Sea ice can create concentrated brine as it freezes then find a crack to leak down into the sea water creating its own tunnel called a brinicle on its way down. It then can freeze everything it touches as it spreads out on the bottom.

Nick Stokes
Reply to  tty
February 25, 2018 1:19 pm

“Which means that changes in salinity (e. g. from melted ice) can induce freezing.”
It could. But there is still the problem of removing the latent heat. To induce freezing, the salinity would have to drop. But freezing then increases salinity, so that can’t go far.

Jeremy
Reply to  tty
February 25, 2018 2:30 pm

This is common.
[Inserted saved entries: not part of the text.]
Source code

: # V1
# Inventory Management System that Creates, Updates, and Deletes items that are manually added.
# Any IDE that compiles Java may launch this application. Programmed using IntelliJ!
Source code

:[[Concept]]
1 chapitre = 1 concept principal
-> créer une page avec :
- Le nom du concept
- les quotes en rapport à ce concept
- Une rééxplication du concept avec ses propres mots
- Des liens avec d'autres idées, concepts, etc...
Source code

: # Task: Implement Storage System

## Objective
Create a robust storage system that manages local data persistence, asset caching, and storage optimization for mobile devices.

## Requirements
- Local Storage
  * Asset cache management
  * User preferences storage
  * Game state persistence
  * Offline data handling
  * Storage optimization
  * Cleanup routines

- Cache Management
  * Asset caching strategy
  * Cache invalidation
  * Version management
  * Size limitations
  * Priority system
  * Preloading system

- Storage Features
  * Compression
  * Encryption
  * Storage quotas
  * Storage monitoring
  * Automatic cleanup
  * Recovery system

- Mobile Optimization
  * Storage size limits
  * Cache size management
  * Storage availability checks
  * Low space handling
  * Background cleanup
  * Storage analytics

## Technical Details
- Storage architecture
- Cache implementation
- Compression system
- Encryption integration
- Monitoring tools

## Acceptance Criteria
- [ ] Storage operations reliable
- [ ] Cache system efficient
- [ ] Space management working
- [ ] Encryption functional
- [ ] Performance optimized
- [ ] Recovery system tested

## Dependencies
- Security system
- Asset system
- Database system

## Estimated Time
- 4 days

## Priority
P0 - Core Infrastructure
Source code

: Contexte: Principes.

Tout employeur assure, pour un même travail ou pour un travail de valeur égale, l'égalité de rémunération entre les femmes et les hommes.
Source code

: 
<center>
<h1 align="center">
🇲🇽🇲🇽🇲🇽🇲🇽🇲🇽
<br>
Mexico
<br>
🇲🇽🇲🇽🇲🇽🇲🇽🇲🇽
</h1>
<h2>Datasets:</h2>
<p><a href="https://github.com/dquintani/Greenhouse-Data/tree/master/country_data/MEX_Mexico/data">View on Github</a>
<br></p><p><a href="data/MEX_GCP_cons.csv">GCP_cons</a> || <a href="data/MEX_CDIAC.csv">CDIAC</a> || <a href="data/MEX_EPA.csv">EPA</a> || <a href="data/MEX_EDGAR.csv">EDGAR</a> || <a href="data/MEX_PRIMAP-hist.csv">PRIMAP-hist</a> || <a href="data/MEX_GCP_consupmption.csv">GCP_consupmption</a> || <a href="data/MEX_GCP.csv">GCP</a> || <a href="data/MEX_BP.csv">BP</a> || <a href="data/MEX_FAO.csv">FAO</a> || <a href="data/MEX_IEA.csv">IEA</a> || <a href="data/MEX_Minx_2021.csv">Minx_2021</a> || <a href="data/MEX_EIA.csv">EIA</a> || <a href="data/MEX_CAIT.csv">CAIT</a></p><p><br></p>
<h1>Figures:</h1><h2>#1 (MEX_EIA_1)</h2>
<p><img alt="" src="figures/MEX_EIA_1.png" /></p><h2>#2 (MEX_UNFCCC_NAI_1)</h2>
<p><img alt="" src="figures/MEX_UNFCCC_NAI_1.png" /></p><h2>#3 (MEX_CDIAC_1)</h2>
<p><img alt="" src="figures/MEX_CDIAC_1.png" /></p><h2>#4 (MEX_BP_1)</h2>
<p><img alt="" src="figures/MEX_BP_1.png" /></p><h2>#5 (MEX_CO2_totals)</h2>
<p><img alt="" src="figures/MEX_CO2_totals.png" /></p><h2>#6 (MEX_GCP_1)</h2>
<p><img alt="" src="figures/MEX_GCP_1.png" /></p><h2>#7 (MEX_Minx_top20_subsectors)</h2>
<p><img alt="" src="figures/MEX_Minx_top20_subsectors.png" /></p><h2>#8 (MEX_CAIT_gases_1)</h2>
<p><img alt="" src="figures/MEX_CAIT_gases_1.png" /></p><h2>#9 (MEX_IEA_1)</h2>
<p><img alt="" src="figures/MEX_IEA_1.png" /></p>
When the sea starts to freeze it gets really thick like a slushie. It freezes from the surface downwards as 4 degC water is heaviest. The waves no longer make it to shore when this happens and apart from a small heave the surface becomes quiet and eventually freezes solid. So snow can land on the surface of this thick slush. Once it freezes solid the process works its way downwards and the ice becomes thicker. Anyone who has lived in regions where the sea freezes over solid in winter will have observed this process multiple times. Only researchers with no hands-on knowledge of the areas they study would not know these basic facts of life in hash northern or southern climates.

Earthling2
Reply to  tty
February 25, 2018 4:40 pm

Sea ice forms by first making a floating layer of Frazil Ice, which is a collection of loose, randomly oriented needle-shaped ice crystals in water. It resembles a soupy slush and has the appearance of being slightly oily when seen on the surface of water. It sporadically forms in open, turbulent, supercooled water, which means that it usually forms in rivers, lakes and oceans, on clear nights when the weather is colder, and air temperature reaches −6 °C (21 °F) or lower. Frazil ice is the first stage in the formation of sea ice. As it forms to solid ice it rids itself of most salinity through brine dropping out the bottom, and any new snow or melt that happens on top is fresh water/ice.
Maybe a lesson here in making fresh cold water out of ocean water, just using the cold of winter. Actually, some localities use cold lake water, or could be melting ice water, to air condition large buildings in large cities. Ingenuity at its best.

Reply to  tty
February 26, 2018 4:03 am

Nick writes

It could. But there is still the problem of removing the latent heat.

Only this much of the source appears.